[[ ENTRIES SHOWN, beginning ]]

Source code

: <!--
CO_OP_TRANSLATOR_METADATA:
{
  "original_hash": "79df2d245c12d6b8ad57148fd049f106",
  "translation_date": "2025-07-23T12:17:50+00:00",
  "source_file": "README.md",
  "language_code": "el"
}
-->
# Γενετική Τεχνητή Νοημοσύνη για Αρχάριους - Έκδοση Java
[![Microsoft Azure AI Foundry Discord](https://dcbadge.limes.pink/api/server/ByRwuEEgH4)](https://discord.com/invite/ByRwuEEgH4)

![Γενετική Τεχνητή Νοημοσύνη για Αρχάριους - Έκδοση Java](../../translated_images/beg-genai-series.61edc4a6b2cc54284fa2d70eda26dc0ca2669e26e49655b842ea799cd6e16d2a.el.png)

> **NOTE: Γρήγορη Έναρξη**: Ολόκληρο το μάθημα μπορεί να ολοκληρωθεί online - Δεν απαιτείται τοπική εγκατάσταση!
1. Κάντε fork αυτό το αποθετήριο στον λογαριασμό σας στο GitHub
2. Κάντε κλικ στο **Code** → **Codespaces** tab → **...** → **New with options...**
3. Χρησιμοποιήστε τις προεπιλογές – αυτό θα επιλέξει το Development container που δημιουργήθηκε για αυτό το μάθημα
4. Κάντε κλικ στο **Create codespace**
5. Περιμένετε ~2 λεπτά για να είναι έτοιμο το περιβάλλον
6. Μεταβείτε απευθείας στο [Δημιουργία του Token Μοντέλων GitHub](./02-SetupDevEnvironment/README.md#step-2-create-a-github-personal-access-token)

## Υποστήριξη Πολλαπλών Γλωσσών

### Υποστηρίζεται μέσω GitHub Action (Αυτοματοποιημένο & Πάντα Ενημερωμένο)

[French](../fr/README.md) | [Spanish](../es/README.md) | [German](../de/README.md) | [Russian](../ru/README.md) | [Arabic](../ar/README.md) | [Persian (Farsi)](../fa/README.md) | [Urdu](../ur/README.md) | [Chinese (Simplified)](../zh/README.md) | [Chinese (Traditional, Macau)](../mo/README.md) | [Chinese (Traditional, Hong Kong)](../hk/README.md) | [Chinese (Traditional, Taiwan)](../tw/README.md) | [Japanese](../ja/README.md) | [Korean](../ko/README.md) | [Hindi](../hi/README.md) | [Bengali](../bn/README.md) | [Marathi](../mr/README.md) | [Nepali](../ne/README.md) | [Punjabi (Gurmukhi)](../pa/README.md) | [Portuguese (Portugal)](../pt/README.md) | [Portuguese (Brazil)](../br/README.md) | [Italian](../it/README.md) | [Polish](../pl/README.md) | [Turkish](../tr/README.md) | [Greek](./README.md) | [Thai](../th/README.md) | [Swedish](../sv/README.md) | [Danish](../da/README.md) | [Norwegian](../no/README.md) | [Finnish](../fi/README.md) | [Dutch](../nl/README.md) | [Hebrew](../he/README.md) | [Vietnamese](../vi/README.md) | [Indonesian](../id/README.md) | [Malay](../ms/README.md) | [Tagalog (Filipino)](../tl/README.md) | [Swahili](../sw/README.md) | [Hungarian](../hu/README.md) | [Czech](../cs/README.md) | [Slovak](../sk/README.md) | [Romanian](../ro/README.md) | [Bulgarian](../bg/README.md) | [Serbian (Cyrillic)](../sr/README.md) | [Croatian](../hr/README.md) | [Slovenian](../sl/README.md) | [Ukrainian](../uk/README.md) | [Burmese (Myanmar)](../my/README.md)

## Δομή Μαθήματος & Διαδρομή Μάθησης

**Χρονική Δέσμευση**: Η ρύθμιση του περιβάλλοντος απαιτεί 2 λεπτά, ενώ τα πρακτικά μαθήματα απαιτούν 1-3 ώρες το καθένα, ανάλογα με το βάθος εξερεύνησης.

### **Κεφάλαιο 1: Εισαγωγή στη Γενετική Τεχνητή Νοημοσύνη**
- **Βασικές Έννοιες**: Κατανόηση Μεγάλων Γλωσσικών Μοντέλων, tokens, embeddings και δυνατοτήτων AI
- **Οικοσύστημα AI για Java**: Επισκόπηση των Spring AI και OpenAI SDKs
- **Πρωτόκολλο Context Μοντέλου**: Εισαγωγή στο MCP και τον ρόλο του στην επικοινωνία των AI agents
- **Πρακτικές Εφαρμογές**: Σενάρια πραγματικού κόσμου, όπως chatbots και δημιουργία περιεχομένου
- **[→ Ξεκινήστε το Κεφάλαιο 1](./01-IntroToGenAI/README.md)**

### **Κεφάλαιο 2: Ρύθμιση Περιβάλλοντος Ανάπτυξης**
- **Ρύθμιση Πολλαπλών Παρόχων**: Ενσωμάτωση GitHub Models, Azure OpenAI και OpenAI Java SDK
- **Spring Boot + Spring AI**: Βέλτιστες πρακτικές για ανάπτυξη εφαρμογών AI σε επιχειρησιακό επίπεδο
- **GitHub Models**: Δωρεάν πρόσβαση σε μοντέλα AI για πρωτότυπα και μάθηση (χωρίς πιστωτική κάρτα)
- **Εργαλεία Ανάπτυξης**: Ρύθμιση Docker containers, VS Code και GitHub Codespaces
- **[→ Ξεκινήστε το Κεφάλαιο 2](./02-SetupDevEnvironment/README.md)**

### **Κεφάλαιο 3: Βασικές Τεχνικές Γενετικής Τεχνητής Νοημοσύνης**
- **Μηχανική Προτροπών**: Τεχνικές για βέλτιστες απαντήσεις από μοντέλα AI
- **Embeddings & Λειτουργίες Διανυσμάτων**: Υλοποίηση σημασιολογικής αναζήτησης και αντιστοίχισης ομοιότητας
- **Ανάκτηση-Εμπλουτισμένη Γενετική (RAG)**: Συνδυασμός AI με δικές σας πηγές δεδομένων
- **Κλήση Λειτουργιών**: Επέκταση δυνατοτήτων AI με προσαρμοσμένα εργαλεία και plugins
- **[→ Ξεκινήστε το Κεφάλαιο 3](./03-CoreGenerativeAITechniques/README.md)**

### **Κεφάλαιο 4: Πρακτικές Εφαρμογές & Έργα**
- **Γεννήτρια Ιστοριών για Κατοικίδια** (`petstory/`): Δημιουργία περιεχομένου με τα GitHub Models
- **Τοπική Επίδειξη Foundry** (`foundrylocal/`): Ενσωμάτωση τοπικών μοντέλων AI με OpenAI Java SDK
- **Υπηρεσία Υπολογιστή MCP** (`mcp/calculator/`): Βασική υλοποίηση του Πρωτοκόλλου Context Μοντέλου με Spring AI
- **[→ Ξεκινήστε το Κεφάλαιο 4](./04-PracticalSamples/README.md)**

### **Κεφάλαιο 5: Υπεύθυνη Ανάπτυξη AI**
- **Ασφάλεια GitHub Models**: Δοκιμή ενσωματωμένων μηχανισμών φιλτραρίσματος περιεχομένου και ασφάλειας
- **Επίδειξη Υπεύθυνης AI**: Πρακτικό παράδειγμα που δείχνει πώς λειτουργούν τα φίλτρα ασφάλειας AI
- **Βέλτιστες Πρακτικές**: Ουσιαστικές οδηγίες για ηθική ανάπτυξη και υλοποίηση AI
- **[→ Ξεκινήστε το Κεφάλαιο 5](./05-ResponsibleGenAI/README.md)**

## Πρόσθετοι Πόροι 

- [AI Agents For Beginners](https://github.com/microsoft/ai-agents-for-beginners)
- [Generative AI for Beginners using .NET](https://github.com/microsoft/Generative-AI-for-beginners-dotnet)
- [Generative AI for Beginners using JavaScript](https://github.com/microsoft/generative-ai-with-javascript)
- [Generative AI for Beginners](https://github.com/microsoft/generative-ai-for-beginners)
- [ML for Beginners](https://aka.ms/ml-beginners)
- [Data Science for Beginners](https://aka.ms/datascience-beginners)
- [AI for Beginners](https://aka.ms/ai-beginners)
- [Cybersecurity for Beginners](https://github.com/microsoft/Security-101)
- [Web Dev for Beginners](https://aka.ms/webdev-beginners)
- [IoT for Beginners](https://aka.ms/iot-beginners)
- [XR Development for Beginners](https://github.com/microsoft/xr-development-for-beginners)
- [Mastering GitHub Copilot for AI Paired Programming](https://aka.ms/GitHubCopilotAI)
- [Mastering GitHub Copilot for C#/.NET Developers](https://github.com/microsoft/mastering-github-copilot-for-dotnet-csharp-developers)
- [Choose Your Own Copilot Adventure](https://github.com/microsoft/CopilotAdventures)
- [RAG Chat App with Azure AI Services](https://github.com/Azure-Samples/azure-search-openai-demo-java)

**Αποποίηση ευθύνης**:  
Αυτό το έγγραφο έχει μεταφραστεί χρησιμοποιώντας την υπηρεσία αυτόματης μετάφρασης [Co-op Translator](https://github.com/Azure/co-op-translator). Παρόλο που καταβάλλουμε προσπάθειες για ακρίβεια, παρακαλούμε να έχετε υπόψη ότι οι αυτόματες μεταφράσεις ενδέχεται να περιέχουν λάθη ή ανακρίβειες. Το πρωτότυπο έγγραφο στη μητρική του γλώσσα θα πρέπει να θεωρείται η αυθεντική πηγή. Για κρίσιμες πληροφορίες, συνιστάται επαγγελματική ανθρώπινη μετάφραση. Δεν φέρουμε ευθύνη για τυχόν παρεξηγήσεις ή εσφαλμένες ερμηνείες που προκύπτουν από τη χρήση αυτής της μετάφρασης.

[[ ENTRIES SHOWN, end ]]

WHAT YOU WILL DO:
Only a number is expected: how many lines of the data include the string "Spring".

OUTPUT:
3